Regarding "Troublemaker"....."Sciarra" is old-Italian for Troublemaker or problem-maker. That's why I thought Monica could still play a bad girl after all.
ie "hey 007. We can trick out your new old-car just like we did for the agents back in 1964. You'll love it. Just leave it with us."
Edit: I thought of another explanation. There is a 6 year gap between CR and SF (2006-2012) In the interim, Bond ditched the CR car, and wangled the GF tricked-out edtion from Q Branch, which happened to have kept one around for posterity, as I am sure they do with much of the gear that's been used over the years.
They spruced up the equipped car, and loaned it to Bond, who later destroyed it at Skyfall.
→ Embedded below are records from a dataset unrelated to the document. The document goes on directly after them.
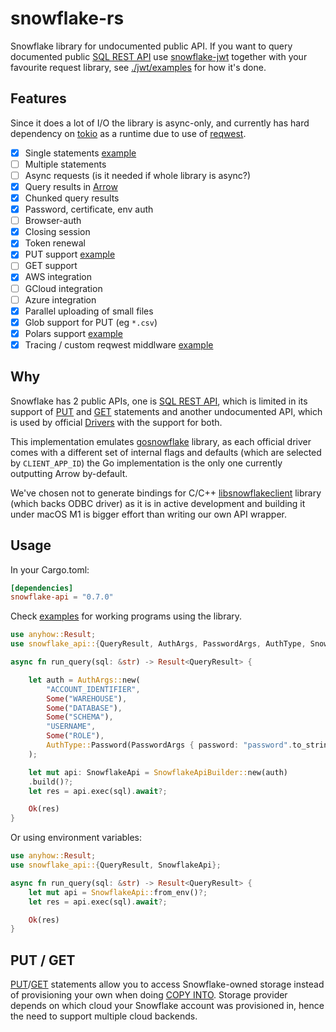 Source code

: # snowflake-rs

Snowflake library for undocumented public API. If you want to query documented public [SQL REST API](https://docs.snowflake.com/developer-guide/sql-api/intro) use [snowflake-jwt](https://crates.io/crates/snowflake-jwt) together with your favourite request library, see [./jwt/examples](../jwt/examples) for how it's done.

## Features

Since it does a lot of I/O the library is async-only, and currently has hard dependency on [tokio](https://tokio.rs/) as a runtime due to use of [reqwest](https://github.com/seanmonstar/reqwest).

- [x] Single statements [example](./examples/run_sql.rs)
- [ ] Multiple statements
- [ ] Async requests (is it needed if whole library is async?)
- [x] Query results in [Arrow](https://arrow.apache.org/)
- [x] Chunked query results
- [x] Password, certificate, env auth
- [ ] Browser-auth
- [x] Closing session
- [x] Token renewal
- [x] PUT support [example](./examples/filetransfer.rs)
- [ ] GET support
- [x] AWS integration
- [ ] GCloud integration
- [ ] Azure integration
- [x] Parallel uploading of small files
- [x] Glob support for PUT (eg `*.csv`)
- [x] Polars support [example](./examples/polars/src/main.rs)
- [x] Tracing / custom reqwest middlware [example](./examples/tracing/src/main.rs)

## Why

Snowflake has 2 public APIs, one is [SQL REST API](https://docs.snowflake.com/developer-guide/sql-api/intro), which is limited in its support of [PUT](https://docs.snowflake.com/en/sql-reference/sql/put) and [GET](https://docs.snowflake.com/en/sql-reference/sql/get) statements and another undocumented API, which is used by official [Drivers](https://docs.snowflake.com/en/developer-guide/drivers) with the support for both.

This implementation emulates [gosnowflake](https://github.com/snowflakedb/gosnowflake) library, as each official driver comes with a different set of internal flags and defaults (which are selected by `CLIENT_APP_ID`) the Go implementation is the only one currently outputting Arrow by-default.

We've chosen not to generate bindings for C/C++ [libsnowflakeclient](https://github.com/snowflakedb/libsnowflakeclient) library (which backs ODBC driver) as it is in active development and building it under macOS M1 is bigger effort than writing our own API wrapper.

## Usage

In your Cargo.toml:

```toml
[dependencies]
snowflake-api = "0.7.0"
```

Check [examples](./examples) for working programs using the library.

```rust
use anyhow::Result;
use snowflake_api::{QueryResult, AuthArgs, PasswordArgs, AuthType, SnowflakeApi, SnowflakeApiBuilder};

async fn run_query(sql: &str) -> Result<QueryResult> {

    let auth = AuthArgs::new(
        "ACCOUNT_IDENTIFIER",
        Some("WAREHOUSE"),
        Some("DATABASE"),
        Some("SCHEMA"),
        "USERNAME",
        Some("ROLE"),
        AuthType::Password(PasswordArgs { password: "password".to_string() })
    );

    let mut api: SnowflakeApi = SnowflakeApiBuilder::new(auth)
    .build()?;
    let res = api.exec(sql).await?;

    Ok(res)
}
```

Or using environment variables:

```rust
use anyhow::Result;
use snowflake_api::{QueryResult, SnowflakeApi};

async fn run_query(sql: &str) -> Result<QueryResult> {
    let mut api = SnowflakeApi::from_env()?;
    let res = api.exec(sql).await?;

    Ok(res)
}
```

## PUT / GET

[PUT](https://docs.snowflake.com/en/sql-reference/sql/put)/[GET](https://docs.snowflake.com/en/sql-reference/sql/get) statements allow you to access Snowflake-owned storage instead of provisioning your own when doing [COPY INTO](https://docs.snowflake.com/en/sql-reference/sql/copy-into-table). Storage provider depends on which cloud your Snowflake account was provisioned in, hence the need to support multiple cloud backends.
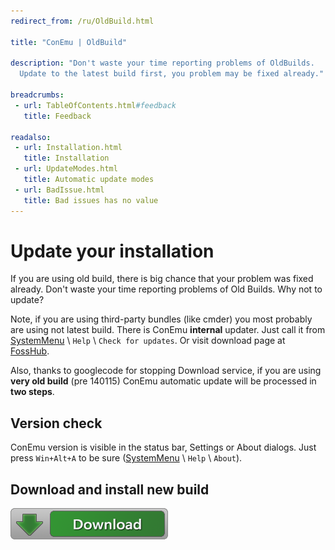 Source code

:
 ```yaml
---
redirect_from: /ru/OldBuild.html

title: "ConEmu | OldBuild"

description: "Don't waste your time reporting problems of OldBuilds.
  Update to the latest build first, you problem may be fixed already."

breadcrumbs:
 - url: TableOfContents.html#feedback
   title: Feedback

readalso:
 - url: Installation.html
   title: Installation
 - url: UpdateModes.html
   title: Automatic update modes
 - url: BadIssue.html
   title: Bad issues has no value
---
```


# Update your installation

If you are using old build, there is big chance that your problem was fixed already.
Don't waste your time reporting problems of Old Builds.
Why not to update?

Note, if you are using third-party bundles (like cmder)
you most probably are using not latest build.
There is ConEmu **internal** updater.
Just call it from [SystemMenu](SystemMenu.html) \ `Help` \ `Check for updates`.
Or visit download page at [FossHub](http://www.fosshub.com/ConEmu.html).

Also, thanks to googlecode for stopping Download service,
if you are using **very old build** (pre 140115)
ConEmu automatic update will be processed in **two steps**.


## Version check

ConEmu version is visible in the status bar, Settings or About dialogs.
Just press `Win+Alt+A` to be sure ([SystemMenu](SystemMenu.html) \ `Help` \ `About`).


## Download and install new build

[![Download ConEmu](/img/Downloads.png)](http://www.fosshub.com/ConEmu.html "Download ConEmu")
If though, as @rc7 maintains, Purvis and Wade had intended that CR and SF cars to be the same, then our explanations, are just us fans having to stretch our imaginations to cover for Mendes' goofy, lazy storytelling.
IMO Mendes didn't give a crap. He just thought, throwing in the tricked-out DB5 would be a good gag. I didn't like it. The introduction of the DB5 in SF, was the low point of the film IMO, because it was so gratutitous, and requires us fans to jump through hoops to make sense of it.
My more conspiratorial take is that Mendes didn't want the Bond theme cluttering up his precious unique take on things, so he had to compartmentalize the theme with this non-sensical nod to the past, where the Bond theme belongs too apparently.
As for the exploding pen, thats just an in-joke for fans. The DC universe is new.
GE didn't happen, but that doesn't mean that this universe doesn't have its own history, that might also have included exploding pens.
Series was 50 years old. I think of skyfall as part of the whole canon not just the Craig universe. CR and QOS show a contemporary interpretation of the beginnings of the character. It's not Dr who.
Things get too complicated if you try to work out how he Defeated Goldfinger in a parallel timeline. To most people who saw skyfall they probably saw the car, got the joke and enjoyed the reference.